**PROBLEM TO WORK ON**. Wherever the string "cref" shows up in the material below, copy that line.

**INFORMATION GIVEN**.

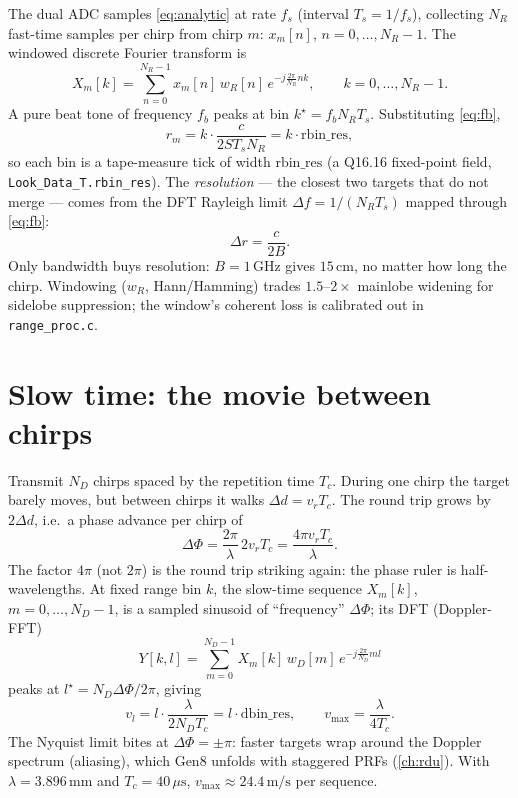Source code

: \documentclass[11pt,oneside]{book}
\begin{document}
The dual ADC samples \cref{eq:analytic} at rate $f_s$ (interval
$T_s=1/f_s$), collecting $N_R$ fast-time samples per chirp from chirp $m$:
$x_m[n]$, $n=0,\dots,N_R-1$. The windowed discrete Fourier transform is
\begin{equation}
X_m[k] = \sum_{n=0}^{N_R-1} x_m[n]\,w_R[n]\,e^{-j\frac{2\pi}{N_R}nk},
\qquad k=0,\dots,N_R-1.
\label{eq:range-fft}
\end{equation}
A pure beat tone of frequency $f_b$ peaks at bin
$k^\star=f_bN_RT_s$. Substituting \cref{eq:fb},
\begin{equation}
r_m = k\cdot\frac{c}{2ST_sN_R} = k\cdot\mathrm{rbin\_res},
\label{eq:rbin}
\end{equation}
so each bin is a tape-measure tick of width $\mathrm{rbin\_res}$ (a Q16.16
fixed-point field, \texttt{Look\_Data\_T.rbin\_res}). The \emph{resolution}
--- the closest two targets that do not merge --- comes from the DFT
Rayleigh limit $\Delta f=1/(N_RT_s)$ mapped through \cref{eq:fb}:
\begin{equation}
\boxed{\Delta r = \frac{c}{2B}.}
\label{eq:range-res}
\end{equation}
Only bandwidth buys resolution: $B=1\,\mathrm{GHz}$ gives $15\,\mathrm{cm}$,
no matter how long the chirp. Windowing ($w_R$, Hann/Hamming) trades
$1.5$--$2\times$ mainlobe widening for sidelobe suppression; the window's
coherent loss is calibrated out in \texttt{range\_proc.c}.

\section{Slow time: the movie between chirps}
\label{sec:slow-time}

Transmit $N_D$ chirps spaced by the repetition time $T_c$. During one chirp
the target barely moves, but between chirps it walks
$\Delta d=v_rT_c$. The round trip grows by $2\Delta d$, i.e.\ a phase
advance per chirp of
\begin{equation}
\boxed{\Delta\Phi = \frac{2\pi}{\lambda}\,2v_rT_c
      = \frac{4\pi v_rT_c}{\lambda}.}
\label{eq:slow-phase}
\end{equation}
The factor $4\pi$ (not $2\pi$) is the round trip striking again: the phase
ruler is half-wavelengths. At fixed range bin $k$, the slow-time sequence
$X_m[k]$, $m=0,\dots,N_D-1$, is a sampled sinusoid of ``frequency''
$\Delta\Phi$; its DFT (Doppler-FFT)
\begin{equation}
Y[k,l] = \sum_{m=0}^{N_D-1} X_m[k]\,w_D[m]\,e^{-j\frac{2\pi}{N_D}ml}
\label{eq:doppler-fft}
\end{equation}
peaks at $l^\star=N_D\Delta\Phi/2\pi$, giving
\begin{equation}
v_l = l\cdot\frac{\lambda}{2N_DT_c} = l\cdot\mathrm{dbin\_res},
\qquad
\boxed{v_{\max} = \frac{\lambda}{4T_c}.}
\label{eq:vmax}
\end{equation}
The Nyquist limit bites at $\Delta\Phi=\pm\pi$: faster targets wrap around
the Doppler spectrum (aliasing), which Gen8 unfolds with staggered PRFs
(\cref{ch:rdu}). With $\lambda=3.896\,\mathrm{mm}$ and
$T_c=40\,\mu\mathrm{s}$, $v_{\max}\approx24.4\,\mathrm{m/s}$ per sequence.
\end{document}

**WRITTEN ANSWER**.
The dual ADC samples \cref{eq:analytic} at rate $f_s$ (interval
$k^\star=f_bN_RT_s$. Substituting \cref{eq:fb},
Rayleigh limit $\Delta f=1/(N_RT_s)$ mapped through \cref{eq:fb}:
(\cref{ch:rdu}). With $\lambda=3.896\,\mathrm{mm}$ and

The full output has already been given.